EXERCISE MATERIALS START
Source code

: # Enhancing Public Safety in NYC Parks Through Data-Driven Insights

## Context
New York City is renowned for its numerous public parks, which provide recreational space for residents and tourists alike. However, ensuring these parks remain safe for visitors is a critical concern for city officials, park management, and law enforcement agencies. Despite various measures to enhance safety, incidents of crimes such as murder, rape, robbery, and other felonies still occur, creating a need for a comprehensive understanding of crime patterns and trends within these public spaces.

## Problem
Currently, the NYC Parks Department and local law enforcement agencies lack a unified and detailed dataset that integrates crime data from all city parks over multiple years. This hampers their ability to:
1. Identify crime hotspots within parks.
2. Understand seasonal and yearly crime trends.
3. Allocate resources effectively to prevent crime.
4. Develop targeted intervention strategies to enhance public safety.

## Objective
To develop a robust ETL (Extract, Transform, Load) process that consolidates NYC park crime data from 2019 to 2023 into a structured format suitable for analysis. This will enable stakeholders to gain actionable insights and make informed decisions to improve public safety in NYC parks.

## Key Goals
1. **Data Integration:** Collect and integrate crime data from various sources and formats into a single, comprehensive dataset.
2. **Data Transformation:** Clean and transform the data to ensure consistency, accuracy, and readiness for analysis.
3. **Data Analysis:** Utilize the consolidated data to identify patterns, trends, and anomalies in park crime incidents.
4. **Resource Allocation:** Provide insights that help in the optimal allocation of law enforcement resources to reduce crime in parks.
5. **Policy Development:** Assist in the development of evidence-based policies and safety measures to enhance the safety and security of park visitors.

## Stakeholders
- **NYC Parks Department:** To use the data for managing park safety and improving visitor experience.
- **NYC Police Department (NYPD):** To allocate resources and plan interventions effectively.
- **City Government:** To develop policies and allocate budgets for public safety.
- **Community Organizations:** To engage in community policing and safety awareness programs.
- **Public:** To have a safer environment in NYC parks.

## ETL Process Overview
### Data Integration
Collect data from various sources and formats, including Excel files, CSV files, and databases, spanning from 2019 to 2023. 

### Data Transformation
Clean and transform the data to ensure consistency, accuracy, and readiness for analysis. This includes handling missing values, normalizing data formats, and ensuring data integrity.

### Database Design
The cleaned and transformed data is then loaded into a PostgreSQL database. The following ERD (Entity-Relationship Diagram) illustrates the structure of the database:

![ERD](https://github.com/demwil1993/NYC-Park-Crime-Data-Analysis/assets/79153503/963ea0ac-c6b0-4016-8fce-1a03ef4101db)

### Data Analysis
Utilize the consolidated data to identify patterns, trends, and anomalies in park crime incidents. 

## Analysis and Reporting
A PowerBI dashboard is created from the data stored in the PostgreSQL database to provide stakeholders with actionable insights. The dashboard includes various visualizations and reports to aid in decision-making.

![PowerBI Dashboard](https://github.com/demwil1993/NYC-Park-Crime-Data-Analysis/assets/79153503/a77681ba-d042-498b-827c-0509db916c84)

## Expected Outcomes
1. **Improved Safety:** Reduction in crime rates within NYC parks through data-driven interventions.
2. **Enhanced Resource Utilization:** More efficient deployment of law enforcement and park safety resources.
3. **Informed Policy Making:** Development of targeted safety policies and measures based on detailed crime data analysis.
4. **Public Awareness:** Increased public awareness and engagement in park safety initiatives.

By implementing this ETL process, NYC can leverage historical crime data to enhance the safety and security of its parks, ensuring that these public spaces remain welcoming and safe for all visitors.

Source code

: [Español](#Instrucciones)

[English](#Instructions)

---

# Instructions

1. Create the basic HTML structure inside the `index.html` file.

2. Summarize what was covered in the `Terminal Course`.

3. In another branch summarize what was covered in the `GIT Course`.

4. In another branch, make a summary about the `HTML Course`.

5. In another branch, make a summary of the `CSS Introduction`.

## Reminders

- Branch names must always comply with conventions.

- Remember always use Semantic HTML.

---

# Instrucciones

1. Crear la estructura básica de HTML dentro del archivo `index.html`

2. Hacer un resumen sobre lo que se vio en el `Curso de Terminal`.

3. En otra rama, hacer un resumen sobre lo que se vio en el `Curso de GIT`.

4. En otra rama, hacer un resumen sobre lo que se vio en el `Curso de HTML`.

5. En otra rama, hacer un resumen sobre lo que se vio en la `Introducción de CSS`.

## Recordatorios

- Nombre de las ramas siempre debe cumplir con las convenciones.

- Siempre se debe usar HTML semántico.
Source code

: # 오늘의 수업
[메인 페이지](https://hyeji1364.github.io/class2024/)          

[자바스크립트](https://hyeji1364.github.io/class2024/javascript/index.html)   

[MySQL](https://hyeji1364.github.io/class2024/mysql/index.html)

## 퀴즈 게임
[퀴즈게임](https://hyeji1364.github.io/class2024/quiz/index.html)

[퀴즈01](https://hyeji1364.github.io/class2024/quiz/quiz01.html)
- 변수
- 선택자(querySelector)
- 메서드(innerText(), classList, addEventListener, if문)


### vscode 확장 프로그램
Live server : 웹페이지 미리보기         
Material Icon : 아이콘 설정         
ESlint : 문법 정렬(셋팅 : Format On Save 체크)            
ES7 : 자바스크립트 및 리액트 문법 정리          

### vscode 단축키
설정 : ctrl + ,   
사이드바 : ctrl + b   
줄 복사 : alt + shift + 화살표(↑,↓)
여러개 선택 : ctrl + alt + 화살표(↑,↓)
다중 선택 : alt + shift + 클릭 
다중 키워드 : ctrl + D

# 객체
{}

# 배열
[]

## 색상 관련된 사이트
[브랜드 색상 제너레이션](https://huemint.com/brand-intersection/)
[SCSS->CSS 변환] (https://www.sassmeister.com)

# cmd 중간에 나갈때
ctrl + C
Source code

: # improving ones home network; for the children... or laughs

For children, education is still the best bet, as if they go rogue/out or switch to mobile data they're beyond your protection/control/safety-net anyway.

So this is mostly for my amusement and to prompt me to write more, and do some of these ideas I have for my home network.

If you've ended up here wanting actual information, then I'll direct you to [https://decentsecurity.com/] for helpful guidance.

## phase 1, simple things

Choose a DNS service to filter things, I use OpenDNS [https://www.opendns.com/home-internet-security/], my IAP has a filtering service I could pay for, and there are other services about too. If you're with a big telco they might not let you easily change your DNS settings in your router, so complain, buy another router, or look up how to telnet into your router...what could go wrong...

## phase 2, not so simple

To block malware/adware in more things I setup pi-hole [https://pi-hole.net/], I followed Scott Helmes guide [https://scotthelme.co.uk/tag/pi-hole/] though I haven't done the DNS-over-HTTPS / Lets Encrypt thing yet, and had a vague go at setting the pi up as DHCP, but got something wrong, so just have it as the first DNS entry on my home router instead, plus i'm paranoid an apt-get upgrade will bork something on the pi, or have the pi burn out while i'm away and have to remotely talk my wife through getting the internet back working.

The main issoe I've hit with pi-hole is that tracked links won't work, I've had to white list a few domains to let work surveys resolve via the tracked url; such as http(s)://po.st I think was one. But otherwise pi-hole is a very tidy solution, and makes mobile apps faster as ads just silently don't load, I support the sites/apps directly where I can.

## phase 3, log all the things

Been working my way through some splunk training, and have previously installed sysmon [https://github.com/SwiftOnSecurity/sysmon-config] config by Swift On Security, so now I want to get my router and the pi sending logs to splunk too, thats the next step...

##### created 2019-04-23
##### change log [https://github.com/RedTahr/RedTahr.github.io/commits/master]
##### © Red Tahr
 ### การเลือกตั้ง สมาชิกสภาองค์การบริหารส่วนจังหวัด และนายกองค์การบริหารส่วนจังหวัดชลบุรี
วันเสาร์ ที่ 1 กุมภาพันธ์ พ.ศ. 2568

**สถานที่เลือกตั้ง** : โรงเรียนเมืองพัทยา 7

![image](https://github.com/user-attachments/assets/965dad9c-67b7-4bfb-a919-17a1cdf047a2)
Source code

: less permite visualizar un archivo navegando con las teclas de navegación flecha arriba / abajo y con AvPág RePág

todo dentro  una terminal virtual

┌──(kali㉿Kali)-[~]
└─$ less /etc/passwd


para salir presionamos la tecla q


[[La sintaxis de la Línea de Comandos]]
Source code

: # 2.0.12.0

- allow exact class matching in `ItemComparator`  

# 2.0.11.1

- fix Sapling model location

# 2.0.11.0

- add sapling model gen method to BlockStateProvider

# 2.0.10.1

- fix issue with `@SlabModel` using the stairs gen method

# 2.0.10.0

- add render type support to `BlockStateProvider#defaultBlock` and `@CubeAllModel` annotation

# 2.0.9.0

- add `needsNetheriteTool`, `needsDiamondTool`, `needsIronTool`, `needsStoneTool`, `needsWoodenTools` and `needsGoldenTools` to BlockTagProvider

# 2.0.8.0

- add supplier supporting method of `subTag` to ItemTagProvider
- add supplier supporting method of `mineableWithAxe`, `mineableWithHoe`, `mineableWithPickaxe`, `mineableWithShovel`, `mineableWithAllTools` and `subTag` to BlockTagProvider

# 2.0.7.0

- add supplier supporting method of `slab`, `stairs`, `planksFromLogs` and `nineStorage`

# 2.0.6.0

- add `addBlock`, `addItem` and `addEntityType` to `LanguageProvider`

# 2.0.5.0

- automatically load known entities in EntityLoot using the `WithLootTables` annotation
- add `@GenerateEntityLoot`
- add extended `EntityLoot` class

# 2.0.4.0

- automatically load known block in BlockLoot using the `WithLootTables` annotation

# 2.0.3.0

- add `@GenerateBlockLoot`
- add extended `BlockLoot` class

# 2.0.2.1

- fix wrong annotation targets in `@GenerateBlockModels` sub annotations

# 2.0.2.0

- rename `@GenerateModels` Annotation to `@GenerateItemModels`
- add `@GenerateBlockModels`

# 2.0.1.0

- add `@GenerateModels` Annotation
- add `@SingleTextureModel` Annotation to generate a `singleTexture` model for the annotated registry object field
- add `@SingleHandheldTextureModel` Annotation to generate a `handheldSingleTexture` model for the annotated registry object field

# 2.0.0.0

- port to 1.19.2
EXERCISE MATERIALS END
**WORK INSTRUCTION**
Working from the data above, extract solely the lines from the one containing "3. **Data Analysis:**" through the one containing "### Database Design", exactly as they appear, both included.

**RESPONSE FOR THIS EXERCISE**
3. **Data Analysis:** Utilize the consolidated data to identify patterns, trends, and anomalies in park crime incidents.
4. **Resource Allocation:** Provide insights that help in the optimal allocation of law enforcement resources to reduce crime in parks.
5. **Policy Development:** Assist in the development of evidence-based policies and safety measures to enhance the safety and security of park visitors.

## Stakeholders
- **NYC Parks Department:** To use the data for managing park safety and improving visitor experience.
- **NYC Police Department (NYPD):** To allocate resources and plan interventions effectively.
- **City Government:** To develop policies and allocate budgets for public safety.
- **Community Organizations:** To engage in community policing and safety awareness programs.
- **Public:** To have a safer environment in NYC parks.

## ETL Process Overview
### Data Integration
Collect data from various sources and formats, including Excel files, CSV files, and databases, spanning from 2019 to 2023. 

### Data Transformation
Clean and transform the data to ensure consistency, accuracy, and readiness for analysis. This includes handling missing values, normalizing data formats, and ensuring data integrity.

### Database Design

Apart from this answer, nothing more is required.